____ DATA RECORDS

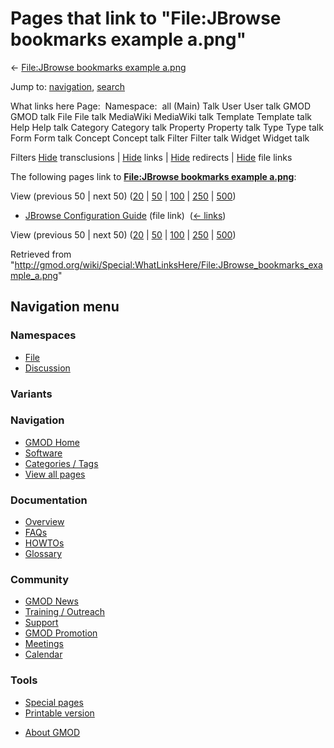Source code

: <div id="mw-page-base" class="noprint">

</div>

<div id="mw-head-base" class="noprint">

</div>

<div id="content" class="mw-body" role="main">

<span id="top"></span>

<div id="mw-js-message" style="display:none;">

</div>



# <span dir="auto">Pages that link to "File:JBrowse bookmarks example a.png"</span>

<div id="bodyContent">

<div id="contentSub">

← [File:JBrowse bookmarks example
a.png](/wiki/File:JBrowse_bookmarks_example_a.png "File:JBrowse bookmarks example a.png")

</div>

<div id="jump-to-nav" class="mw-jump">

Jump to: [navigation](#mw-navigation), [search](#p-search)

</div>

<div id="mw-content-text">

What links here Page:  Namespace:  all (Main) Talk User User talk GMOD
GMOD talk File File talk MediaWiki MediaWiki talk Template Template talk
Help Help talk Category Category talk Property Property talk Type Type
talk Form Form talk Concept Concept talk Filter Filter talk Widget
Widget talk

Filters
[Hide](/mediawiki/index.php?title=Special:WhatLinksHere/File:JBrowse_bookmarks_example_a.png&hidetrans=1 "Special:WhatLinksHere/File:JBrowse bookmarks example a.png")
transclusions \|
[Hide](/mediawiki/index.php?title=Special:WhatLinksHere/File:JBrowse_bookmarks_example_a.png&hidelinks=1 "Special:WhatLinksHere/File:JBrowse bookmarks example a.png")
links \|
[Hide](/mediawiki/index.php?title=Special:WhatLinksHere/File:JBrowse_bookmarks_example_a.png&hideredirs=1 "Special:WhatLinksHere/File:JBrowse bookmarks example a.png")
redirects \|
[Hide](/mediawiki/index.php?title=Special:WhatLinksHere/File:JBrowse_bookmarks_example_a.png&hideimages=1 "Special:WhatLinksHere/File:JBrowse bookmarks example a.png")
file links

The following pages link to **[File:JBrowse bookmarks example
a.png](/wiki/File:JBrowse_bookmarks_example_a.png "File:JBrowse bookmarks example a.png")**:

View (previous 50 \| next 50)
([20](/mediawiki/index.php?title=Special:WhatLinksHere/File:JBrowse_bookmarks_example_a.png&limit=20 "Special:WhatLinksHere/File:JBrowse bookmarks example a.png")
\|
[50](/mediawiki/index.php?title=Special:WhatLinksHere/File:JBrowse_bookmarks_example_a.png&limit=50 "Special:WhatLinksHere/File:JBrowse bookmarks example a.png")
\|
[100](/mediawiki/index.php?title=Special:WhatLinksHere/File:JBrowse_bookmarks_example_a.png&limit=100 "Special:WhatLinksHere/File:JBrowse bookmarks example a.png")
\|
[250](/mediawiki/index.php?title=Special:WhatLinksHere/File:JBrowse_bookmarks_example_a.png&limit=250 "Special:WhatLinksHere/File:JBrowse bookmarks example a.png")
\|
[500](/mediawiki/index.php?title=Special:WhatLinksHere/File:JBrowse_bookmarks_example_a.png&limit=500 "Special:WhatLinksHere/File:JBrowse bookmarks example a.png"))

- [JBrowse Configuration
  Guide](/wiki/JBrowse_Configuration_Guide "JBrowse Configuration Guide")
  (file link) ‎ <span class="mw-whatlinkshere-tools">([←
  links](/mediawiki/index.php?title=Special:WhatLinksHere&target=JBrowse+Configuration+Guide "Special:WhatLinksHere"))</span>

View (previous 50 \| next 50)
([20](/mediawiki/index.php?title=Special:WhatLinksHere/File:JBrowse_bookmarks_example_a.png&limit=20 "Special:WhatLinksHere/File:JBrowse bookmarks example a.png")
\|
[50](/mediawiki/index.php?title=Special:WhatLinksHere/File:JBrowse_bookmarks_example_a.png&limit=50 "Special:WhatLinksHere/File:JBrowse bookmarks example a.png")
\|
[100](/mediawiki/index.php?title=Special:WhatLinksHere/File:JBrowse_bookmarks_example_a.png&limit=100 "Special:WhatLinksHere/File:JBrowse bookmarks example a.png")
\|
[250](/mediawiki/index.php?title=Special:WhatLinksHere/File:JBrowse_bookmarks_example_a.png&limit=250 "Special:WhatLinksHere/File:JBrowse bookmarks example a.png")
\|
[500](/mediawiki/index.php?title=Special:WhatLinksHere/File:JBrowse_bookmarks_example_a.png&limit=500 "Special:WhatLinksHere/File:JBrowse bookmarks example a.png"))

</div>

<div class="printfooter">

Retrieved from
"<http://gmod.org/wiki/Special:WhatLinksHere/File:JBrowse_bookmarks_example_a.png>"

</div>

<div id="catlinks" class="catlinks catlinks-allhidden">

</div>

<div class="visualClear">

</div>

</div>

</div>

<div id="mw-navigation">

## Navigation menu

<div id="mw-head">



<div id="left-navigation">

<div id="p-namespaces" class="vectorTabs" role="navigation"
aria-labelledby="p-namespaces-label">

### Namespaces

- <span id="ca-nstab-image"><a href="/wiki/File:JBrowse_bookmarks_example_a.png" accesskey="c"
  title="View the file page [c]">File</a></span>
- <span id="ca-talk"><a
  href="/mediawiki/index.php?title=File_talk:JBrowse_bookmarks_example_a.png&amp;action=edit&amp;redlink=1"
  accesskey="t"
  title="Discussion about the content page [t]">Discussion</a></span>

</div>

<div id="p-variants" class="vectorMenu emptyPortlet" role="navigation"
aria-labelledby="p-variants-label">

### 

### Variants[](#)

<div class="menu">

</div>

</div>

</div>

<div id="right-navigation">





</div>



</div>

</div>

</div>

<div id="mw-panel">

<div id="p-logo" role="banner">

<a href="/wiki/Main_Page"
style="background-image: url(http://gmod.org/images/GMOD-cogs.png);"
title="Visit the main page"></a>

</div>

<div id="p-Navigation" class="portal" role="navigation"
aria-labelledby="p-Navigation-label">

### Navigation

<div class="body">

- <span id="n-GMOD-Home">[GMOD Home](/wiki/Main_Page)</span>
- <span id="n-Software">[Software](/wiki/GMOD_Components)</span>
- <span id="n-Categories-.2F-Tags">[Categories /
  Tags](/wiki/Categories)</span>
- <span id="n-View-all-pages">[View all
  pages](/wiki/Special:AllPages)</span>

</div>

</div>

<div id="p-Documentation" class="portal" role="navigation"
aria-labelledby="p-Documentation-label">

### Documentation

<div class="body">

- <span id="n-Overview">[Overview](/wiki/Overview)</span>
- <span id="n-FAQs">[FAQs](/wiki/Category:FAQ)</span>
- <span id="n-HOWTOs">[HOWTOs](/wiki/Category:HOWTO)</span>
- <span id="n-Glossary">[Glossary](/wiki/Glossary)</span>

</div>

</div>

<div id="p-Community" class="portal" role="navigation"
aria-labelledby="p-Community-label">

### Community

<div class="body">

- <span id="n-GMOD-News">[GMOD News](/wiki/GMOD_News)</span>
- <span id="n-Training-.2F-Outreach">[Training /
  Outreach](/wiki/Training_and_Outreach)</span>
- <span id="n-Support">[Support](/wiki/Support)</span>
- <span id="n-GMOD-Promotion">[GMOD
  Promotion](/wiki/GMOD_Promotion)</span>
- <span id="n-Meetings">[Meetings](/wiki/Meetings)</span>
- <span id="n-Calendar">[Calendar](/wiki/Calendar)</span>

</div>

</div>

<div id="p-tb" class="portal" role="navigation"
aria-labelledby="p-tb-label">

### Tools

<div class="body">

- <span id="t-specialpages"><a href="/wiki/Special:SpecialPages" accesskey="q"
  title="A list of all special pages [q]">Special pages</a></span>
- <span id="t-print"><a
  href="/mediawiki/index.php?title=Special:WhatLinksHere/File:JBrowse_bookmarks_example_a.png&amp;printable=yes"
  rel="alternate" accesskey="p"
  title="Printable version of this page [p]">Printable version</a></span>

</div>

</div>

</div>

</div>

<div id="footer" role="contentinfo">

- <span id="footer-places-about">[About
  GMOD](/wiki/GMOD:About "GMOD:About")</span>

<!-- -->






</div>
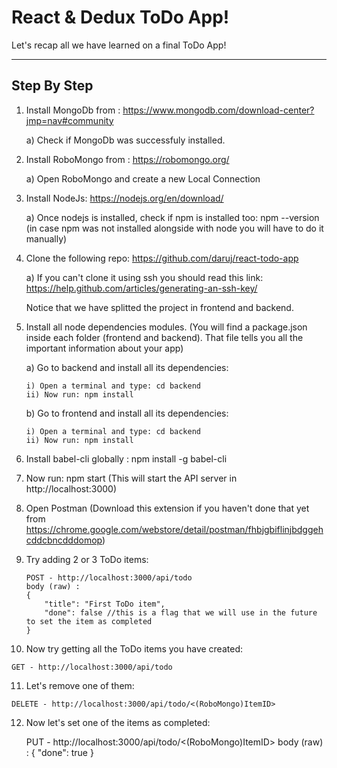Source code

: React & Dedux ToDo App!
===================


Let's recap all we have learned on a final ToDo App!

----------


Step By Step
-------------

 1. Install MongoDb from : https://www.mongodb.com/download-center?jmp=nav#community

	 a) Check if MongoDb was successfuly installed.

 2. Install RoboMongo from : https://robomongo.org/

	 a) Open RoboMongo and create a new Local Connection

 3. Install NodeJs: https://nodejs.org/en/download/

	 a) Once nodejs is installed, check if npm is installed too: npm --version (in case npm was not installed alongside with node you will have to do it manually)

 4. Clone the following repo: https://github.com/daruj/react-todo-app

	 a) If you can't clone it using ssh you should read this link: https://help.github.com/articles/generating-an-ssh-key/

	Notice that we have splitted the project in frontend and backend.

 5. Install all node dependencies modules. (You will find a package.json inside each folder (frontend and backend). That file tells you all the important information about your app)

	a) Go to backend and install all its dependencies:

		i) Open a terminal and type: cd backend
		ii) Now run: npm install

	b) Go to frontend and install all its dependencies:

		i) Open a terminal and type: cd backend
		ii) Now run: npm install

 6. Install babel-cli globally : npm install -g babel-cli
 7. Now run: npm start (This will start the API server in http://localhost:3000)
 8. Open Postman (Download this extension if you haven't done that yet from https://chrome.google.com/webstore/detail/postman/fhbjgbiflinjbdggehcddcbncdddomop)
 9. Try adding 2 or 3 ToDo items:

    	POST - http://localhost:3000/api/todo
		body (raw) :
		{
	    	"title": "First ToDo item",
    		"done": false //this is a flag that we will use in the future to set the item as completed
		}

 10. Now try getting all the ToDo items you have created:

    GET - http://localhost:3000/api/todo

 11. Let's remove one of them:


    DELETE - http://localhost:3000/api/todo/<(RoboMongo)ItemID>

 12. Now let's set one of the items as completed:

    	PUT - http://localhost:3000/api/todo/<(RoboMongo)ItemID>
		body (raw) :
		{
    		"done": true
		}
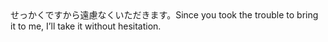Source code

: <tr><td>せっかくですから遠慮なくいただきます。<td><tr><tr><td>Since you took the trouble to bring it to me, I’ll take it without hesitation.<td><tr></table>

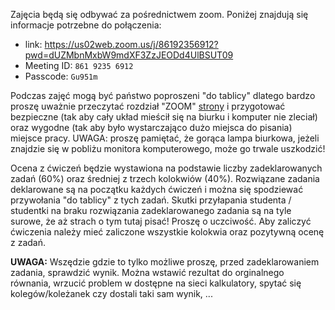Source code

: Zajęcia będą się odbywać za pośrednictwem zoom. Poniżej znajdują się informacje potrzebne do połączenia:

- link: <https://us02web.zoom.us/j/86192356912?pwd=dUZMbnMxbW9mdXF3ZzJEODd4UlBSUT09>
- Meeting ID: `861 9235 6912`
- Passcode: `Gu951m`

Podczas zajęć mogą być państwo poproszeni "do tablicy" dlatego
bardzo proszę uważnie przeczytać rozdział "ZOOM" [strony](https://kacpertopol.github.io/00000000pl.html)
i przygotować bezpieczne (tak aby cały układ mieścił się na biurku i komputer nie zleciał) oraz wygodne
(tak aby było wystarczająco dużo miejsca do pisania) miejsce pracy. UWAGA: proszę pamiętać, że gorąca lampa
biurkowa, jeżeli znajdzie się w pobliżu monitora komputerowego, może go trwale uszkodzić!

Ocena z ćwiczeń będzie wystawiona na podstawie liczby zadeklarowanych zadań (60%) oraz średniej z trzech
kolokwiów (40%). Rozwiązane zadania deklarowane są na początku każdych ćwiczeń i można się spodziewać
przywołania "do tablicy" z tych zadań. Skutki przyłapania studenta / studentki na braku rozwiązania
zadeklarowanego zadania są na tyle surowe, że aż strach o tym tutaj pisać! Proszę o uczciwość. 
Aby zaliczyć ćwiczenia należy mieć zaliczone wszystkie kolokwia oraz pozytywną ocenę z zadań.

**UWAGA:** Wszędzie gdzie to tylko możliwe proszę, przed zadeklarowaniem zadania, sprawdzić wynik. Można
wstawić rezultat do orginalnego równania, wrzucić problem w dostępne na sieci kalkulatory, spytać się
kolegów/koleżanek czy dostali taki sam wynik, ...

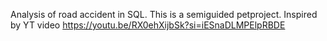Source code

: Analysis of road accident in SQL. 
This is a semiguided petproject. 
Inspired by YT video https://youtu.be/RX0ehXijbSk?si=iESnaDLMPElpRBDE
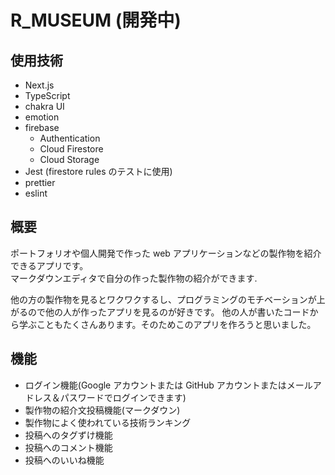 # R_MUSEUM (開発中)

## 使用技術

- Next.js
- TypeScript
- chakra UI
- emotion
- firebase
  - Authentication
  - Cloud Firestore
  - Cloud Storage
- Jest (firestore rules のテストに使用)
- prettier
- eslint

## 概要

ポートフォリオや個人開発で作った web アプリケーションなどの製作物を紹介できるアプリです。  
マークダウンエディタで自分の作った製作物の紹介ができます.

他の方の製作物を見るとワクワクするし、プログラミングのモチベーションが上がるので他の人が作ったアプリを見るのが好きです。 他の人が書いたコードから学ぶこともたくさんあります。そのためこのアプリを作ろうと思いました。

## 機能

- ログイン機能(Google アカウントまたは GitHub アカウントまたはメールアドレス＆パスワードでログインできます)
- 製作物の紹介文投稿機能(マークダウン)
- 製作物によく使われている技術ランキング
- 投稿へのタグずけ機能
- 投稿へのコメント機能
- 投稿へのいいね機能
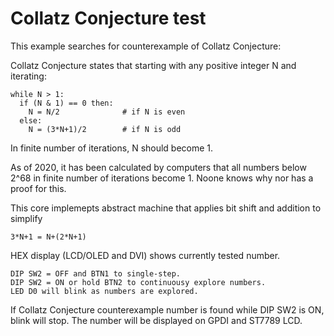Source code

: # Collatz Conjecture test

This example searches for counterexample of Collatz Conjecture:

Collatz Conjecture states that starting with any positive
integer N and iterating:

    while N > 1:
      if (N & 1) == 0 then:
        N = N/2              # if N is even
      else:
        N = (3*N+1)/2        # if N is odd

In finite number of iterations, N should become 1.

As of 2020, it has been calculated by computers that
all numbers below 2^68 in finite number of iterations
become 1. Noone knows why nor has a proof for this.

This core implemepts abstract machine that
applies bit shift and addition to simplify

    3*N+1 = N+(2*N+1)

HEX display (LCD/OLED and DVI) shows currently tested number.

    DIP SW2 = OFF and BTN1 to single-step.
    DIP SW2 = ON or hold BTN2 to continuousy explore numbers.
    LED D0 will blink as numbers are explored.

If Collatz Conjecture counterexample number is found while
DIP SW2 is ON, blink will stop.
The number will be displayed on GPDI and ST7789 LCD.
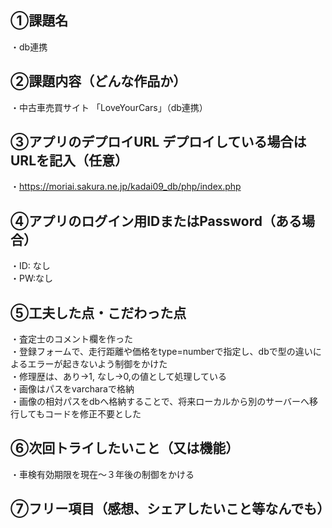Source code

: ## ①課題名
・db連携
 ## ②課題内容（どんな作品か）
・中古車売買サイト 「LoveYourCars」（db連携）
## ③アプリのデプロイURL デプロイしている場合はURLを記入（任意）
・https://moriai.sakura.ne.jp/kadai09_db/php/index.php
## ④アプリのログイン用IDまたはPassword（ある場合）
・ID: なし  
・PW:なし
 ## ⑤工夫した点・こだわった点
・査定士のコメント欄を作った  
・登録フォームで、走行距離や価格をtype=numberで指定し、dbで型の違いによるエラーが起きないよう制御をかけた  
・修理歴は、あり→1, なし→0,の値として処理している  
・画像はパスをvarcharaで格納  
・画像の相対パスをdbへ格納することで、将来ローカルから別のサーバーへ移行してもコードを修正不要とした  
 ## ⑥次回トライしたいこと（又は機能）
・車検有効期限を現在～３年後の制御をかける  
 ## ⑦フリー項目（感想、シェアしたいこと等なんでも）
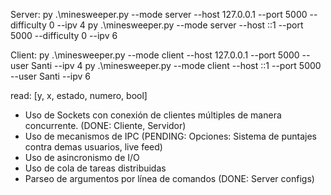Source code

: Server: 
    py .\minesweeper.py --mode server --host 127.0.0.1 --port 5000 --difficulty 0 --ipv 4
    py .\minesweeper.py --mode server --host ::1 --port 5000 --difficulty 0 --ipv 6
    
Client: 
    py .\minesweeper.py --mode client --host 127.0.0.1 --port 5000 --user Santi --ipv 4
    py .\minesweeper.py --mode client --host ::1 --port 5000 --user Santi --ipv 6


read:
[y, x, estado, numero, bool]



* Uso de Sockets con conexión de clientes múltiples de manera concurrente. (DONE: Cliente, Servidor)
* Uso de mecanismos de IPC (PENDING: Opciones: Sistema de puntajes contra demas usuarios, live feed)
* Uso de asincronismo de I/O 
* Uso de cola de tareas distribuidas 
* Parseo de argumentos por línea de comandos (DONE: Server configs)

________

**PROBLEM TO WORK ON**. Each line of the data that contains "Hide" belongs in the answer.

**FINAL ANSWER**.
[Hide](/mediawiki/index.php?title=Special:WhatLinksHere/File:JBrowse_bookmarks_example_a.png&hidetrans=1 "Special:WhatLinksHere/File:JBrowse bookmarks example a.png")
[Hide](/mediawiki/index.php?title=Special:WhatLinksHere/File:JBrowse_bookmarks_example_a.png&hidelinks=1 "Special:WhatLinksHere/File:JBrowse bookmarks example a.png")
[Hide](/mediawiki/index.php?title=Special:WhatLinksHere/File:JBrowse_bookmarks_example_a.png&hideredirs=1 "Special:WhatLinksHere/File:JBrowse bookmarks example a.png")
[Hide](/mediawiki/index.php?title=Special:WhatLinksHere/File:JBrowse_bookmarks_example_a.png&hideimages=1 "Special:WhatLinksHere/File:JBrowse bookmarks example a.png")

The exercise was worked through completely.